----- Task input

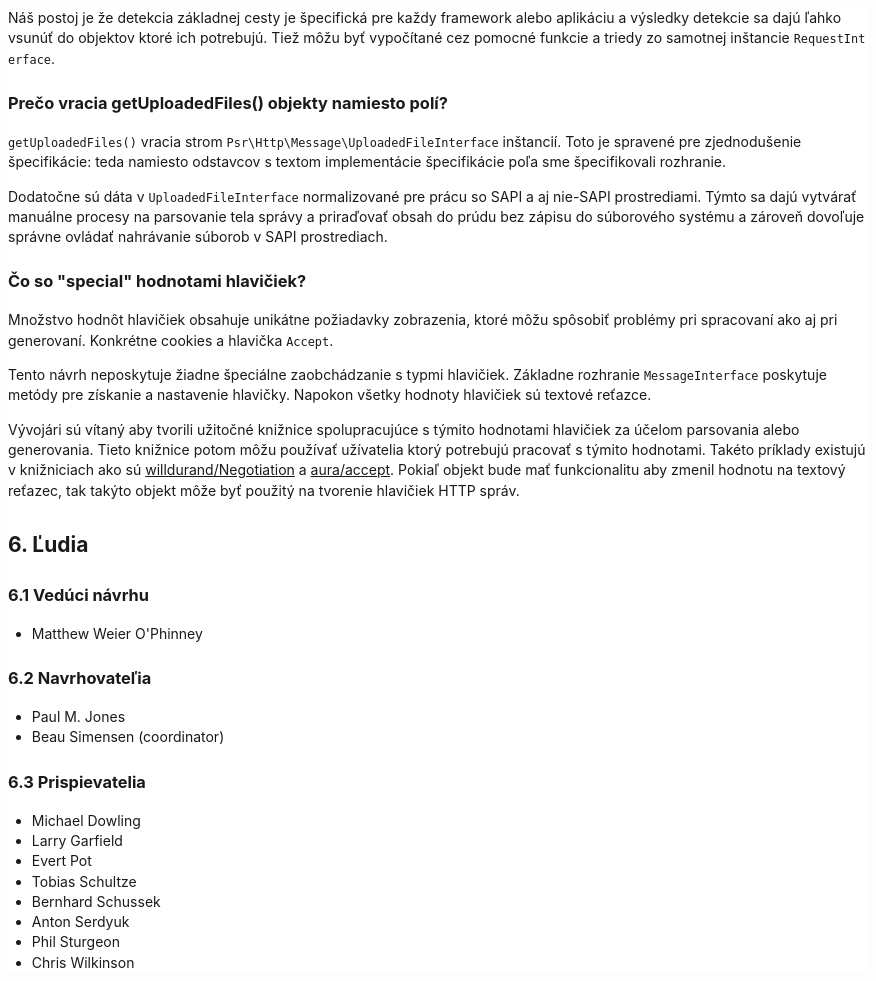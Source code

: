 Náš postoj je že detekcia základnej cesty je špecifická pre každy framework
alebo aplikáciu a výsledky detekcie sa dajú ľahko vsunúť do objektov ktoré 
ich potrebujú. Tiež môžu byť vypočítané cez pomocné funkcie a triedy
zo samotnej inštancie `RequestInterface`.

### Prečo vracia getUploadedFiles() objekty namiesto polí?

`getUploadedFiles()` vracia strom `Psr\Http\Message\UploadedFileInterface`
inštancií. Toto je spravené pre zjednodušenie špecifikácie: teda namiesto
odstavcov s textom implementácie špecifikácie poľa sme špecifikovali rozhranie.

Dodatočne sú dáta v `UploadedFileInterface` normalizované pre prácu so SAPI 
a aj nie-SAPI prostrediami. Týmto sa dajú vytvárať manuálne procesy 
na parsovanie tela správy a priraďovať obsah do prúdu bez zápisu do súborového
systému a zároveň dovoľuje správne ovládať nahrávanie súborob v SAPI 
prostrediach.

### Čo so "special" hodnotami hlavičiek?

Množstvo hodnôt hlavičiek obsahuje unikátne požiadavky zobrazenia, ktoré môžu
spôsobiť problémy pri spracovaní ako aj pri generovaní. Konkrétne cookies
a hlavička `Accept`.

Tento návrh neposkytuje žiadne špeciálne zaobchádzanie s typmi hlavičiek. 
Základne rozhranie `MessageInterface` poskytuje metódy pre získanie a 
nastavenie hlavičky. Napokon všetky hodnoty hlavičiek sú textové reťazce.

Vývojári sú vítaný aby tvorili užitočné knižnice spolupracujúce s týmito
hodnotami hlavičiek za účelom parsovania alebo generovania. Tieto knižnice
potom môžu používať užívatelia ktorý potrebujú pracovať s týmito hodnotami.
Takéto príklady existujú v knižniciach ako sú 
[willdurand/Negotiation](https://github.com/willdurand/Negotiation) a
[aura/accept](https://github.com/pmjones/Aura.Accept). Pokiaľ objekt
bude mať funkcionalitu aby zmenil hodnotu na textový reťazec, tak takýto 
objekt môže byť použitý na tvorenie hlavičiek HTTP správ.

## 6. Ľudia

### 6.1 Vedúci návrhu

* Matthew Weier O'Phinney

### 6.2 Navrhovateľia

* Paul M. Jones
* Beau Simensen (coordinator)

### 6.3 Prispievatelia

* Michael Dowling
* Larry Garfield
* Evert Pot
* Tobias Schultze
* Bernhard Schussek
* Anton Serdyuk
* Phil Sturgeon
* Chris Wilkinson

----------

■ **Work instruction**:
Every line above with the word "Accept" is to be copied out.

■ **Exercise answer**:
a hlavička `Accept`.
[aura/accept](https://github.com/pmjones/Aura.Accept). Pokiaľ objekt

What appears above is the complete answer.